Taking into account a great number of binary similarity metrics that can be used to group, cluster or classify samples and metabolites, and their various sensitivities to binary metabolome structure, the inevitable question is which ones are the best, and which ones should be avoided?

Using a consensus-based non-parametric comparison, our aims were to: (i) identify the most appropriate and the least suitable binary similarity coefficients, (ii) establish whether qualitative (binary) metabolomic information can reveal the same or highly similar patterns among samples and metabolites as contemporarily used metabolomic fingerprinting based on quantitative information. As we will see later, the approach based on binary qualitative metabolomic data resulted in very similar patterns as the ones obtained by quantitate metabolomic approach when using unsupervised pattern recognition techniques, i.e. hierarchical cluster analysis.

2 Methodology

2.1 Metabolomic data collection

Nine different metabolomic datasets were selected for the comparison of similarity metrics.
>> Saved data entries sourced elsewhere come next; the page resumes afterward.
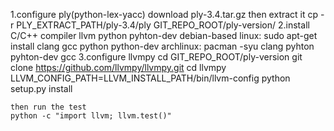 1.configure ply(python-lex-yacc)
download ply-3.4.tar.gz then extract it
cp -r PLY_EXTRACT_PATH/ply-3.4/ply GIT_REPO_ROOT/ply-version/
2.install C/C++ compiler llvm python pyhton-dev
    debian-based linux:
        sudo apt-get install clang gcc python python-dev
    archlinux:
        pacman -syu clang pyhton pyhton-dev gcc
3.configure llvmpy
    cd GIT_REPO_ROOT/ply-version
    git clone https://github.com/llvmpy/llvmpy.git
    cd llvmpy
    LLVM_CONFIG_PATH=LLVM_INSTALL_PATH/bin/llvm-config python setup.py install

    then run the test
    python -c "import llvm; llvm.test()"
Special care was taken regarding the dataset size (number of samples and metabolites), types of metabolites, analytical methods, and application field. Every dataset is represented by a binary table with samples arranged in rows and metabolites arranged in columns. The presence and absence of metabolites were indicated by 1 and 0, respectively. Short descriptions of the datasets are summarized in Table 1. The Dimkić et al. dataset was split into three parts based on the type of the measured compounds (phenolic acids and esters, flavonoids, glycerides and glycosides). Complete data sets can be found in Online Resource 2.

Table 1 Case studies (summary)

Full size table

2.2 Selection of similarity measures for qualitative metabolomic data

In total, 44 similarity measures have been selected, with 13 concordantly symmetric, 17 asymmetric, 2 of intermediate symmetry and 12 correlation-based ones. Half of them (n = 22) were metric and the second half non-metric. The same notation as in the work of Todeschini et al. (2012) was used. Definitions, labels, and names of similarity metrics are given in the Online Resource 1, Table OR2.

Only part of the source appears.